We tiptoed into the baby's room and stood together over the wicker bassinet. Sophie was snoring lightly, the fluffy white blanket up about her ears. "Our perfect little girl, our perfect little peanut," David whispered.
She opened her eyes and stared up at us.
"Come here, precious," David said as he reached his large hands into the bassinet and picked her up. "Mmmm." He nuzzled her neck and then looked over her drowsy marshmallow body and smiled at me. "We did a good thing," he said softly.
"Family hug," he said, and he reached his free arm around me, the three of us clinging to each other in the center of the room.
THESE ARE THINGS I never thought I'd have: a husband, a child. Family.
Sometimes it feels like luck, pure luck. Someone else's luck, a mistake to be corrected.

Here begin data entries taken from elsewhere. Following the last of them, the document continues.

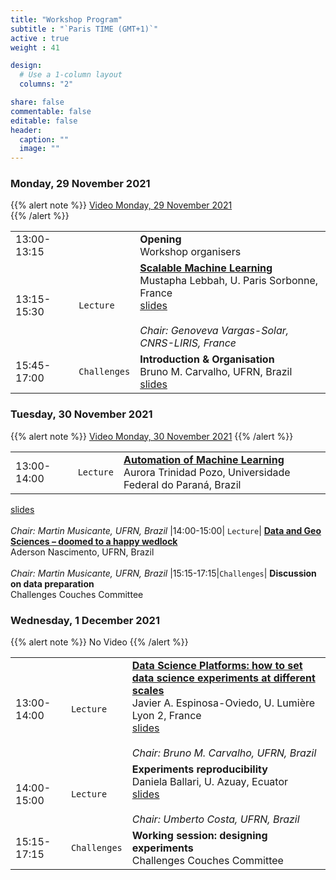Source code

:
 ```yaml
---
title: "Workshop Program"
subtitle : "`Paris TIME (GMT+1)`"
active : true
weight : 41

design:
  # Use a 1-column layout
  columns: "2"

share: false
commentable: false
editable: false
header:
  caption: ""
  image: ""
---
```



### Monday, 29 November 2021
{{% alert note %}}
[Video Monday, 29 November 2021](https://youtu.be/RGLRmgVSXko)   
{{% /alert %}}


| | | |
|:---|:---|:---|
|13:00-13:15|           | **Opening** </br> Workshop organisers
|13:15-15:30| `Lecture` | [**Scalable Machine Learning**](../speakers/#Lebbah) </br>Mustapha Lebbah, U. Paris Sorbonne, France </br> [slides](https://drive.google.com/file/d/1Br3iTP7yeJ2eQ3Yvq9hGr2E9BJPgyWE-/view?usp=sharing) </br></br> _Chair: Genoveva Vargas-Solar, CNRS-LIRIS, France_
|15:45-17:00| `Challenges`| **Introduction & Organisation** </br> Bruno M. Carvalho, UFRN, Brazil </br> [slides](https://drive.google.com/file/d/1qQVgAdPesRBsXCjXZc51_QgZw0JJBo6M/view?usp=sharing)|



### Tuesday, 30 November 2021
{{% alert note %}}
[Video Monday, 30 November 2021](https://youtu.be/8vtypVDgs6o)
{{% /alert %}}

| | | |
|:---|:---|:---|
|13:00-14:00| `Lecture` | [**Automation of  Machine Learning**](../speakers/#Pozo) </br> Aurora Trinidad Pozo, Universidade Federal do Paraná, Brazil </br>
[slides](https://drive.google.com/file/d/1o6xAH855sax86p4aFKW5n9z6u7dz0Ng8/view?usp=sharing)
</br></br> _Chair: Martin Musicante, UFRN, Brazil_
|14:00-15:00| `Lecture`| [**Data and Geo Sciences – doomed to a happy wedlock**](../speakers/#Nascimento) </br> Aderson Nascimento, UFRN, Brazil  </br></br> _Chair: Martin Musicante, UFRN, Brazil_
|15:15-17:15|`Challenges`| **Discussion on data preparation** </br> Challenges Couches Committee


### Wednesday, 1 December 2021
{{% alert note %}}
No Video
{{% /alert %}}


| | | |
|:---|:---|:---|
|13:00-14:00| `Lecture` | [**Data Science Platforms: how to set data science experiments at different scales**](../speakers/#Espinosa) </br>  Javier A. Espinosa-Oviedo, U. Lumière Lyon 2, France</br> [slides](https://drive.google.com/file/d/1Dlxnjl9nMXpKSuLM6FGOn9AXN9uJOihH/view?usp=sharing) </br></br> _Chair: Bruno M. Carvalho, UFRN, Brazil_
|14:00-15:00|`Lecture`| **Experiments reproducibility** </br> Daniela Ballari, U. Azuay, Ecuator </br> [slides](https://www.canva.com/design/DAExN5fEWoc/gSqvfLSg4zn_cxxLWhYNQA/view) </br></br> _Chair: Umberto Costa, UFRN, Brazil_
|15:15-17:15|`Challenges`| **Working session: designing experiments** </br> Challenges Couches Committee
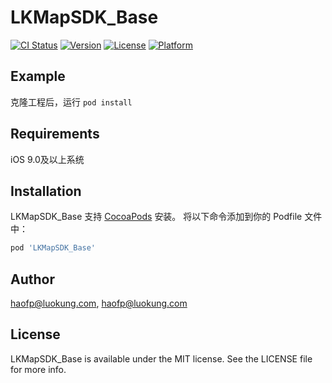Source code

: # LKMapSDK_Base

[![CI Status](https://img.shields.io/travis/haofp@luokung.com/LKMapSDK_Base.svg?style=flat)](https://travis-ci.org/haofp@luokung.com/LKMapSDK_Base)
[![Version](https://img.shields.io/cocoapods/v/LKMapSDK_Base.svg?style=flat)](https://cocoapods.org/pods/LKMapSDK_Base)
[![License](https://img.shields.io/cocoapods/l/LKMapSDK_Base.svg?style=flat)](https://cocoapods.org/pods/LKMapSDK_Base)
[![Platform](https://img.shields.io/cocoapods/p/LKMapSDK_Base.svg?style=flat)](https://cocoapods.org/pods/LKMapSDK_Base)

## Example

克隆工程后，运行 `pod install` 

## Requirements

iOS 9.0及以上系统

## Installation

LKMapSDK_Base 支持 [CocoaPods](https://cocoapods.org) 安装。
将以下命令添加到你的 Podfile 文件中：

```ruby
pod 'LKMapSDK_Base'
```

## Author

haofp@luokung.com, haofp@luokung.com

## License

LKMapSDK_Base is available under the MIT license. See the LICENSE file for more info.
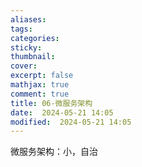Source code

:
 ```yaml
---
aliases: 
tags: 
categories:
sticky:
thumbnail:
cover: 
excerpt: false
mathjax: true
comment: true
title: 06-微服务架构
date:  2024-05-21 14:05
modified:  2024-05-21 14:05
---
```

微服务架构：小，自治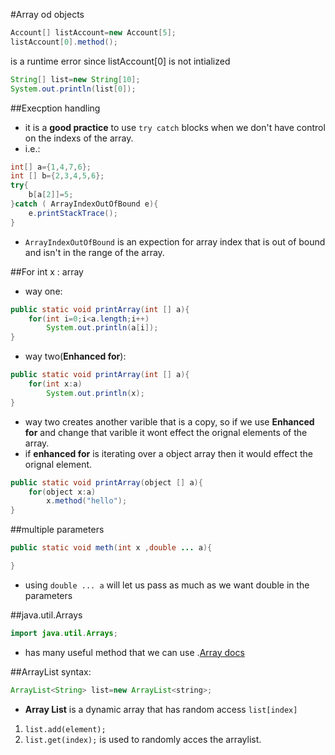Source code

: #Array od objects
```java 
Account[] listAccount=new Account[5];
listAccount[0].method();
```
is a runtime error since listAccount[0] is not intialized

```java 
String[] list=new String[10];
System.out.println(list[0]);
```

##Execption handling
+ it is a __good practice__ to use `try catch` blocks when we don't have control on the indexs of the array.
+ i.e.:
```java
int[] a={1,4,7,6};
int [] b={2,3,4,5,6};
try{
    b[a[2]]=5;
}catch ( ArrayIndexOutOfBound e){
    e.printStackTrace();
}
```

+ `ArrayIndexOutOfBound` is an expection for array index that is out of bound and isn't in the range of the array.

##For int x : array
+ way one:
```java
public static void printArray(int [] a){
    for(int i=0;i<a.length;i++)
        System.out.println(a[i]);
}
```
+ way two(__Enhanced for__):
```java
public static void printArray(int [] a){
    for(int x:a)
        System.out.println(x);
}
```
+ way two creates another varible that is a copy, so if we use __Enhanced for__ and change that varible it wont effect the orignal elements of the array.
+ if __enhanced for__ is iterating over a object array then it would effect the orignal element.
```java
public static void printArray(object [] a){
    for(object x:a)
        x.method("hello");
}
```
##multiple parameters

```java
public static void meth(int x ,double ... a){

}
```
+ using `double ... a` will let us pass as much as we want double in the parameters

##java.util.Arrays
```java
import java.util.Arrays;
```
+ has many useful method that we can use .[Array docs](https://docs.oracle.com/javase/7/docs/api/java/util/Arrays.html)

##ArrayList
syntax:
```java
ArrayList<String> list=new ArrayList<string>;
```
+ __Array List__ is a dynamic array that has random access `list[index]` 

1. `list.add(element);`
2. `list.get(index);` is used to randomly acces the arraylist.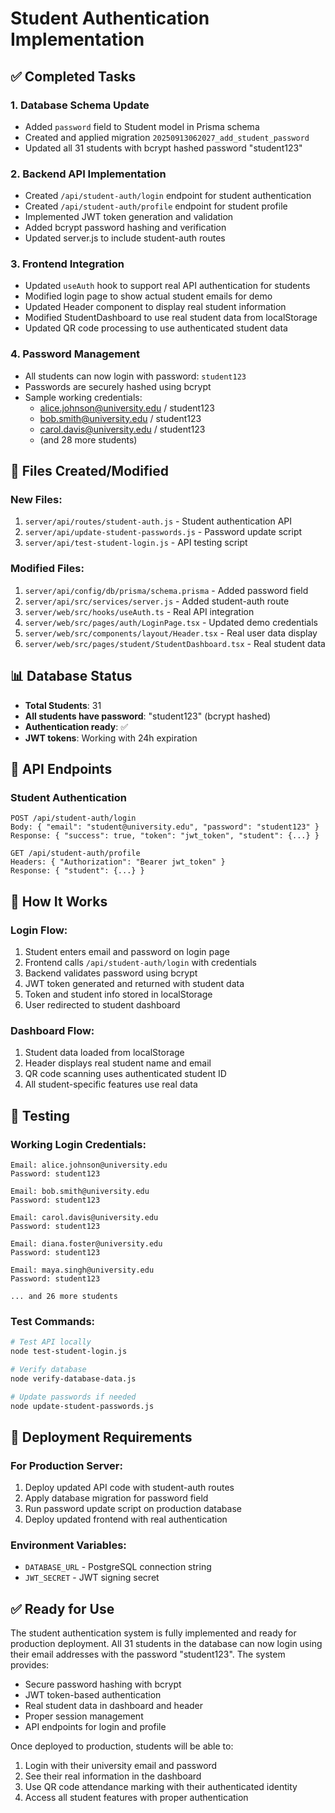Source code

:# Student Authentication Implementation

## ✅ Completed Tasks

### 1. Database Schema Update
- Added `password` field to Student model in Prisma schema
- Created and applied migration `20250913062027_add_student_password`
- Updated all 31 students with bcrypt hashed password "student123"

### 2. Backend API Implementation
- Created `/api/student-auth/login` endpoint for student authentication
- Created `/api/student-auth/profile` endpoint for student profile
- Implemented JWT token generation and validation
- Added bcrypt password hashing and verification
- Updated server.js to include student-auth routes

### 3. Frontend Integration
- Updated `useAuth` hook to support real API authentication for students
- Modified login page to show actual student emails for demo
- Updated Header component to display real student information
- Modified StudentDashboard to use real student data from localStorage
- Updated QR code processing to use authenticated student data

### 4. Password Management
- All students can now login with password: `student123`
- Passwords are securely hashed using bcrypt
- Sample working credentials:
  - alice.johnson@university.edu / student123
  - bob.smith@university.edu / student123
  - carol.davis@university.edu / student123
  - (and 28 more students)

## 🚀 Files Created/Modified

### New Files:
1. `server/api/routes/student-auth.js` - Student authentication API
2. `server/api/update-student-passwords.js` - Password update script
3. `server/api/test-student-login.js` - API testing script

### Modified Files:
1. `server/api/config/db/prisma/schema.prisma` - Added password field
2. `server/api/src/services/server.js` - Added student-auth route
3. `server/web/src/hooks/useAuth.ts` - Real API integration
4. `server/web/src/pages/auth/LoginPage.tsx` - Updated demo credentials
5. `server/web/src/components/layout/Header.tsx` - Real user data display
6. `server/web/src/pages/student/StudentDashboard.tsx` - Real student data

## 📊 Database Status
- **Total Students**: 31
- **All students have password**: "student123" (bcrypt hashed)
- **Authentication ready**: ✅
- **JWT tokens**: Working with 24h expiration

## 🔧 API Endpoints

### Student Authentication
```
POST /api/student-auth/login
Body: { "email": "student@university.edu", "password": "student123" }
Response: { "success": true, "token": "jwt_token", "student": {...} }

GET /api/student-auth/profile
Headers: { "Authorization": "Bearer jwt_token" }
Response: { "student": {...} }
```

## 🎯 How It Works

### Login Flow:
1. Student enters email and password on login page
2. Frontend calls `/api/student-auth/login` with credentials
3. Backend validates password using bcrypt
4. JWT token generated and returned with student data
5. Token and student info stored in localStorage
6. User redirected to student dashboard

### Dashboard Flow:
1. Student data loaded from localStorage
2. Header displays real student name and email
3. QR code scanning uses authenticated student ID
4. All student-specific features use real data

## 🧪 Testing

### Working Login Credentials:
```
Email: alice.johnson@university.edu
Password: student123

Email: bob.smith@university.edu  
Password: student123

Email: carol.davis@university.edu
Password: student123

Email: diana.foster@university.edu
Password: student123

Email: maya.singh@university.edu
Password: student123

... and 26 more students
```

### Test Commands:
```bash
# Test API locally
node test-student-login.js

# Verify database
node verify-database-data.js

# Update passwords if needed
node update-student-passwords.js
```

## 🚀 Deployment Requirements

### For Production Server:
1. Deploy updated API code with student-auth routes
2. Apply database migration for password field
3. Run password update script on production database
4. Deploy updated frontend with real authentication

### Environment Variables:
- `DATABASE_URL` - PostgreSQL connection string
- `JWT_SECRET` - JWT signing secret

## ✅ Ready for Use

The student authentication system is fully implemented and ready for production deployment. All 31 students in the database can now login using their email addresses with the password "student123". The system provides:

- Secure password hashing with bcrypt
- JWT token-based authentication
- Real student data in dashboard and header
- Proper session management
- API endpoints for login and profile

Once deployed to production, students will be able to:
1. Login with their university email and password
2. See their real information in the dashboard
3. Use QR code attendance marking with their authenticated identity
4. Access all student features with proper authentication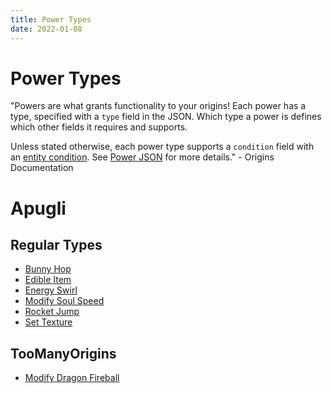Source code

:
 ```yaml
---
title: Power Types
date: 2022-01-08
---
```


# Power Types

"Powers are what grants functionality to your origins! Each power has a type, specified with a `type` field in the JSON. Which type a power is defines which other fields it requires and supports.

Unless stated otherwise, each power type supports a `condition` field with an [entity condition](https://origins.readthedocs.io/en/latest/entity_conditions/). See [Power JSON](https://origins.readthedocs.io/en/latest/power_json/) for more details." - Origins Documentation

# Apugli

## Regular Types
* [Bunny Hop](power_types/bunny_hop)
* [Edible Item](power_types/edible_item)
* [Energy Swirl](power_types/energy_swirl)
* [Modify Soul Speed](power_types/modify_soul_speed)
* [Rocket Jump](power_types/rocket_jump)
* [Set Texture](power_types/set_texture)

## TooManyOrigins
* [Modify Dragon Fireball](modify_dragon_fireball)
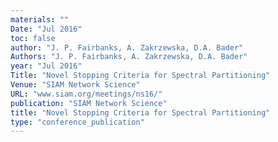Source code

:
 ```yaml
---
materials: ""
Date: "Jul 2016"
toc: false
author: "J. P. Fairbanks, A. Zakrzewska, D.A. Bader"
Authors: "J. P. Fairbanks, A. Zakrzewska, D.A. Bader"
year: "Jul 2016"
Title: "Novel Stopping Criteria for Spectral Partitioning"
Venue: "SIAM Network Science"
URL: "www.siam.org/meetings/ns16/"
publication: "SIAM Network Science"
title: "Novel Stopping Criteria for Spectral Partitioning"
type: "conference_publication"
---
```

OUR NEW NANNY, Dora, arrived twenty minutes later, bundled in layers of wool, two scarves, and a baseball cap, her wireframed glasses misted with condensation. She washed her hands and went in to look at Sophie, who was swaying contentedly in an electric swing and batting with athletic determination at the hanging plastic rings. "Hello, little girlie, hello, little baby," Dora cooed in her nearly impenetrable St. Lucian accent. I often found myself nodding in polite agreement when I hadn't the vaguest idea of what she had actually said.
I went to the bathroom and splashed cold water on my face. Then I lay on the bedroom floor, did seventy sit-ups, twenty lifts with each leg, and fifteen push-ups before showering. I've always been terrified there's a fat woman lurking within, just waiting to escape. Staring in the mirror, I began to apply makeup to my long, narrow face with extra care. I paused for a moment and appraised myself. My thick shoulder-length hair is cut into a bob by the most expensive stylist in New York. Its once unruly curls are chemically straightened so that they fallin a smooth, perfectly natural-looking sheet by someone else, who uses a secret formula from Italy that frizzy-haired women fly across the country for. A third person painstakingly paints it with four different shades of blond, completely erasing any evidence of its black beginnings. My brows are professionally shaped and lightened to match. I even have a new nose, thinner, straighter, shorter than the original, acquired twelve years ago because I was told it would look better on camera. Is it any wonder that celebrities sometimes slip and refer to themselves in the third person? I leaned closer and patted cream underneath my eyes to cover the circles. Other on-air women I know go to the studio bare-faced, letting the makeup artist start fresh, but I never do.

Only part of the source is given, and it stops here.